Work task: From the entries that follow, extract each line holding the string "Resnicoff".

──────────

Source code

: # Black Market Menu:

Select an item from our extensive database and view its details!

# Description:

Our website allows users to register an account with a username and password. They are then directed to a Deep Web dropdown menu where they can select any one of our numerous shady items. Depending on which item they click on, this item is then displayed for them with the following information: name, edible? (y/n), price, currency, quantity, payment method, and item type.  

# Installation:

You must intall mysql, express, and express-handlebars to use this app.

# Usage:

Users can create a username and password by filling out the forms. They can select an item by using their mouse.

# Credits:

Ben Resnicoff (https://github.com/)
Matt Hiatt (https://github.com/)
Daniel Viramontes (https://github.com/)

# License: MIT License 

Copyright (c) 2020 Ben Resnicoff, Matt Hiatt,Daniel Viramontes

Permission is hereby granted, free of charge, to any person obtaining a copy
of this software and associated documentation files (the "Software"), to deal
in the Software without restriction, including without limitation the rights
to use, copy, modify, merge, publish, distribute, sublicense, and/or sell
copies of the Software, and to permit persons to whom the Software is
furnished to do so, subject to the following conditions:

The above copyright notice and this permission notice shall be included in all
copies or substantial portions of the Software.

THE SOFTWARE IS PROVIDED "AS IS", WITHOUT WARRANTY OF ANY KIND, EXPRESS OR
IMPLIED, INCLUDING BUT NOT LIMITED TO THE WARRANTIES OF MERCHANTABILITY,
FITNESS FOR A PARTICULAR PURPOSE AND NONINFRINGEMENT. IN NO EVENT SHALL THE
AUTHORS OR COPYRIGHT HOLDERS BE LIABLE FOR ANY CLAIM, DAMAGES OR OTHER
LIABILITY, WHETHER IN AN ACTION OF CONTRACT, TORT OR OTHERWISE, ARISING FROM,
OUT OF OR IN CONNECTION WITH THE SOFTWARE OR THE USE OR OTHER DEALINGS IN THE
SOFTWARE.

──────────

Result of the task:
Ben Resnicoff (https://github.com/)
Copyright (c) 2020 Ben Resnicoff, Matt Hiatt,Daniel Viramontes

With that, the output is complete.